Я не склонен согласиться с мнением, что влияние богатых евреев на театр хуже, чем влияние богачей любой другой национальности. При прочих равных качествах люди в торговле наживают деньги пропорционально интенсивности и исключительности своего стремления к богатству. К несчастью, те, кто ценит богатство больше, чем искусство, философию и благоденствие общества, обладают, благодаря своей покупательной способности, возможностью влиять на театр (и вообще на все, что покупается и продается). Но нет никаких оснований считать, что их влияние более благородно, когда они воображают себя христианами, чем когда признают себя евреями. О влиянии евреев на театр можно по чести сказать лишь, что оно экзотично и что это не только влияние покупателя, но и влияние финансиста. И потому естественно, что доступ в театр облегчен тем пьесам и исполнителям, которые более соответствуют еврейскому вкусу.
Английского влияния на театр, если говорить о партере, не существует, потому что богатый, обладающий высокой покупательной способностью англичанин предпочитает церковь и политику: душа у него слишком неподатлива, чтобы очищаться с помощью явного лицедейства. Ему претит играть в чувственные или романтические идеи. Когда ему нужны чувственные удовольствия, он им предается. От драмы идей (а это самое большое, на что способна драма) он ждет поучений и ни за что другое, показываемое на сцене, платить не будет. Следовательно, театральная касса не станет проводником английского влияния до тех пор, пока театр не повернет от романтической любовной драмы к драме нравоучительной.

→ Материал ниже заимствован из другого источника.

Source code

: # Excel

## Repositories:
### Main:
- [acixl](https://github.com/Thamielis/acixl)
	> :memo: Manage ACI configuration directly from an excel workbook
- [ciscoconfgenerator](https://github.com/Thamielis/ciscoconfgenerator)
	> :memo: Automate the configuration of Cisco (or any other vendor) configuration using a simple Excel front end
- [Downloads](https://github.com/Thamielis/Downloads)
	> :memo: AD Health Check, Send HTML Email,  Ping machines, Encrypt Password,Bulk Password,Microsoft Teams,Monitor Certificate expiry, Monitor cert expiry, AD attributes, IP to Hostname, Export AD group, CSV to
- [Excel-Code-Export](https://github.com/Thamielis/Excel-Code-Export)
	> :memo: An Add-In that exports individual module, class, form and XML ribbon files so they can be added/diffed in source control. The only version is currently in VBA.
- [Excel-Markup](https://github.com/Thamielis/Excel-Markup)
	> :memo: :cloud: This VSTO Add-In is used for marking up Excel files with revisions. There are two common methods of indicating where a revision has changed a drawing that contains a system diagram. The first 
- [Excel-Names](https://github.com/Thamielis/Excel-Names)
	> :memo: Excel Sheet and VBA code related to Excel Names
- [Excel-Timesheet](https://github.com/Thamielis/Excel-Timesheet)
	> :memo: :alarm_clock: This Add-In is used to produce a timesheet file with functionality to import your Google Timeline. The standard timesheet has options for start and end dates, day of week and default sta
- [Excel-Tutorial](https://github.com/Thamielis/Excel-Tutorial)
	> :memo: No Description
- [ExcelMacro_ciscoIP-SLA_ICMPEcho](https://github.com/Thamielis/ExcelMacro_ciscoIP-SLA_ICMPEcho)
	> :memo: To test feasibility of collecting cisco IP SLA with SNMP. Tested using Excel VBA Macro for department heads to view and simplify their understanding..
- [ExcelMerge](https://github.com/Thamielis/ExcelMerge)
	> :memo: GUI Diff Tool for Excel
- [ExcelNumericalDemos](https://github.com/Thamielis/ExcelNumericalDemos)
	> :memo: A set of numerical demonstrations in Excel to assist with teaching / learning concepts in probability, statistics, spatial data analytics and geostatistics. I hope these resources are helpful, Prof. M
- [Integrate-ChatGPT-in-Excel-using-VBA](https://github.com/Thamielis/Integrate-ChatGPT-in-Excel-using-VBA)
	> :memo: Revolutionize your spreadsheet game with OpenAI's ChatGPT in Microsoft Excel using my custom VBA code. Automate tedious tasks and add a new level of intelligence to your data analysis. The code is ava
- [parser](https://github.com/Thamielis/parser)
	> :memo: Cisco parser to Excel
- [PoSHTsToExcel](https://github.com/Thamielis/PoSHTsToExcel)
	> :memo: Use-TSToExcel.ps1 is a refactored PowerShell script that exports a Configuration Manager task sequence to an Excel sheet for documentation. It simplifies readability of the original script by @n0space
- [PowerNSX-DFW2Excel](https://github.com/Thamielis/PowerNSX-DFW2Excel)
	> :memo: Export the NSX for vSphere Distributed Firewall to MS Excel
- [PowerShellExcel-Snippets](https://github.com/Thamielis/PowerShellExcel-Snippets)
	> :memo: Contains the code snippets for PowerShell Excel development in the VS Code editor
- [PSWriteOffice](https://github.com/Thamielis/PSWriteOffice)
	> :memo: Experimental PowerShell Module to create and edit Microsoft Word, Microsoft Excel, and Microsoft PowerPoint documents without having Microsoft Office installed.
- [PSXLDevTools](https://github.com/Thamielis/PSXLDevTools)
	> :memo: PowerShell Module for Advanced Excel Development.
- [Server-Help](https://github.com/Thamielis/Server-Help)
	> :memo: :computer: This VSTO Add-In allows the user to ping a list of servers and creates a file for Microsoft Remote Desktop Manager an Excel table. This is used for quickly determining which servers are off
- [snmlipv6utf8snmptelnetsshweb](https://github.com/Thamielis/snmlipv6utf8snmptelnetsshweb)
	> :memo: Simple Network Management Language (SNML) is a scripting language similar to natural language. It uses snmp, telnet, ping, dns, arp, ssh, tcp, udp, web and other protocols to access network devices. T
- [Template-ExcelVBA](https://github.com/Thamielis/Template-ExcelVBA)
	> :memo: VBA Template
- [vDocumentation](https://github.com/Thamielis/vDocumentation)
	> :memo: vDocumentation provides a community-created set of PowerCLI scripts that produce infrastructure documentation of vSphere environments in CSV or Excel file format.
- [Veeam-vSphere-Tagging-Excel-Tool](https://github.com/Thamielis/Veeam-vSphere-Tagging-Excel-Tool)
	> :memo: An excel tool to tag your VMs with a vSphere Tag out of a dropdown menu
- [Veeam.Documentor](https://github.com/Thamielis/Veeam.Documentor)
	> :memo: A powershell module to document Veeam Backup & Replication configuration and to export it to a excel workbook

Перейдем теперь от партера ко всему зрительному залу и подумаем над смыслом того факта, что цены на места (кстати, слишком высокие) колеблются от полгинеи до шиллинга, а возраст зрителей - от восемнадцати до восьмидесяти лет; ведь каждый возраст и почти каждая цена билета представляют разные вкусы. Разве не ясно, что при таком разнообразии публики невозможно удовлетворить каждого отдельного зрителя одним и тем же зрелищем? Ведь в этом царстве бесконечных причуд что здорово для одного - отрава для другого и предмет вожделений одного возраста другому омерзителен. И тем не менее почти все то время, что я был обречен судьбой посещать театры, они продолжали стремиться к этой своей цели.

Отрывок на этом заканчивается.